Engineering

How queues work, implementing AWS SQS for distributed workloads with NestJs

Today, it is important to have scalable systems to keep up with user demands but also keep costs in check, Queues (SQS) offload resource-intensive tasks to a queue, freeing up your application for other requests.
By Donaldo Vargas Oct 22, 2023

Today, it is important to have scalable systems to keep up with user demands but also keep costs in check, Queues (SQS) offload resource-intensive tasks to a queue, freeing up your application for other requests.

This article will attempt to give you a complete view of how queues work, their benefits, and how you could implement them in your project.

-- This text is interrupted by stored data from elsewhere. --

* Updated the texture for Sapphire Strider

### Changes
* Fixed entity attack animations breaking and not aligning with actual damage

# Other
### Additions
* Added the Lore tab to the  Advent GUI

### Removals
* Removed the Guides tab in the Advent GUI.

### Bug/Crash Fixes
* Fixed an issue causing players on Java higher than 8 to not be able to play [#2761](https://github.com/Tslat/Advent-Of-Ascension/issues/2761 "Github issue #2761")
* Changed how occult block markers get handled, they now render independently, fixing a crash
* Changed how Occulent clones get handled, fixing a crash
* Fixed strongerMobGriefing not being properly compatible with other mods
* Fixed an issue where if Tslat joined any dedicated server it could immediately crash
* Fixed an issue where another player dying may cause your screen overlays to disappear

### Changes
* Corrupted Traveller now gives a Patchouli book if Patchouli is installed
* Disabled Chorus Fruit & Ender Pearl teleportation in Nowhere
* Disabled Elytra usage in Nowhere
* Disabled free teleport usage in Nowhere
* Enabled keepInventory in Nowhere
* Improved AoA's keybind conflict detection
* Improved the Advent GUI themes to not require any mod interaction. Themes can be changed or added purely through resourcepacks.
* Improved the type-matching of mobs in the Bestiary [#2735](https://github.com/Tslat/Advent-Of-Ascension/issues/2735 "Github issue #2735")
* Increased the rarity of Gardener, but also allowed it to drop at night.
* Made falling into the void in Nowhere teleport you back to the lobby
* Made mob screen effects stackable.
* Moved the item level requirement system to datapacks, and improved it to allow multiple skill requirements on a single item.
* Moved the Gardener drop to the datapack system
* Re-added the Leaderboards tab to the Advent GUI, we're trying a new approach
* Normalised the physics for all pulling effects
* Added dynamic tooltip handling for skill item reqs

We’ll explore a project simple enough to understand the concepts but at the same time complex enough to see how you could take this example as the first stone to scale your application.

What are Queues?

A message queue is a messaging destination that uses the queue data structure to facilitate asynchronous communication between two services, commonly used in serverless and microservices architectures.

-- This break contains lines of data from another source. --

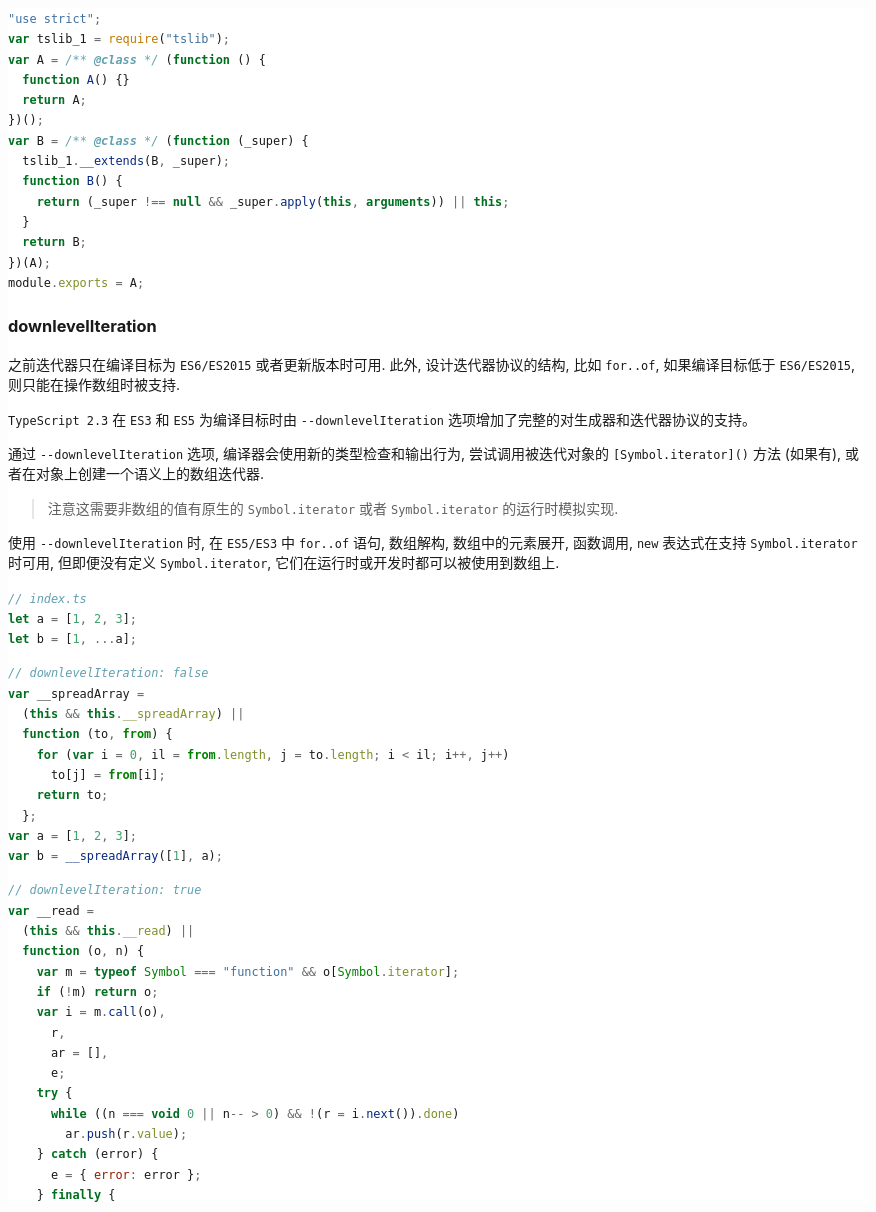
 ```js
"use strict";
var tslib_1 = require("tslib");
var A = /** @class */ (function () {
  function A() {}
  return A;
})();
var B = /** @class */ (function (_super) {
  tslib_1.__extends(B, _super);
  function B() {
    return (_super !== null && _super.apply(this, arguments)) || this;
  }
  return B;
})(A);
module.exports = A;
```

### downlevelIteration

之前迭代器只在编译目标为 `ES6/ES2015` 或者更新版本时可用. 此外, 设计迭代器协议的结构, 比如 `for..of`, 如果编译目标低于 `ES6/ES2015`, 则只能在操作数组时被支持.

`TypeScript 2.3` 在 `ES3` 和 `ES5` 为编译目标时由 `--downlevelIteration` 选项增加了完整的对生成器和迭代器协议的支持。

通过 `--downlevelIteration` 选项, 编译器会使用新的类型检查和输出行为, 尝试调用被迭代对象的 `[Symbol.iterator]()` 方法 (如果有), 或者在对象上创建一个语义上的数组迭代器.

> 注意这需要非数组的值有原生的 `Symbol.iterator` 或者 `Symbol.iterator` 的运行时模拟实现.

使用 `--downlevelIteration` 时, 在 `ES5/ES3` 中 `for..of` 语句, 数组解构, 数组中的元素展开, 函数调用, `new` 表达式在支持 `Symbol.iterator` 时可用, 但即便没有定义 `Symbol.iterator`, 它们在运行时或开发时都可以被使用到数组上.

```ts
// index.ts
let a = [1, 2, 3];
let b = [1, ...a];
```

```js
// downlevelIteration: false
var __spreadArray =
  (this && this.__spreadArray) ||
  function (to, from) {
    for (var i = 0, il = from.length, j = to.length; i < il; i++, j++)
      to[j] = from[i];
    return to;
  };
var a = [1, 2, 3];
var b = __spreadArray([1], a);
```

```js
// downlevelIteration: true
var __read =
  (this && this.__read) ||
  function (o, n) {
    var m = typeof Symbol === "function" && o[Symbol.iterator];
    if (!m) return o;
    var i = m.call(o),
      r,
      ar = [],
      e;
    try {
      while ((n === void 0 || n-- > 0) && !(r = i.next()).done)
        ar.push(r.value);
    } catch (error) {
      e = { error: error };
    } finally {
```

Distributed queues are useful for implementing the producer-consumer pattern in data-intensive applications. Producers generate tasks and place them in the queue, and then consumers take the tasks from the queue to process them.

Such queues have to be persistent and provide high performance and reliability. The queue must process all incoming messages and deliver them to consumers. If any problem occurs, it should be possible to process the same messages again.

There are three main components:

  • Producers
  • Queue
  • Consumers (also known as a worker)

The life cycle would be as follows:

  1. The clients send a request
  2. The producer creates the message and sends it to the message queue if the Consumer is busy processing it immediately, the queue stores it until the Consumer is available.
  3. The Consumer retrieves the message from the queue and starts processing it.
  4. The message queue then temporarily locks the message to prevent it from being read by another consumer.
  5. After the Consumer completes the message processing, it deletes the message from the queue to prevent it from being read by other consumers.
  6. If a message fails it’s kept in the queue until a maximum number of attempts then it’s moved to a DLQ (dead letter queue)

This architecture allows an application to scale horizontally (producers and consumers independently).

FIFO vs STANDARD

Amazon SQS supports two types of queues: FIFO (first in, first out) and Standard. At this point we have a grasp of what a queue is, so we are going to focus in their key differences:

— FIFO ensures the strict order of message delivery, which reduces performance.
— Standard queues are based on the best-effort principle: new messages are sent regardless of whether the previous messages are delivered. Better performance

TLDR; It’s recommended to use FIFO only when strict order is required due to the performance tradeoff.

How dead-letter queues work

As mentioned, a dead-letter queue can be created/associated with a queue. When a message returns to the queue, its failed attempts counter is incremented. When the threshold is exceeded, the message is deleted from the queue, and its copy is created in the dead-letter queue. Then the user/administrator of the queue can analyze the causes of such behavior.

Development/Implementation

Please pay attention to this part, it is important to understand the decisions that were made for this example, this will let you have a critical mind on how to use queues for your own needs.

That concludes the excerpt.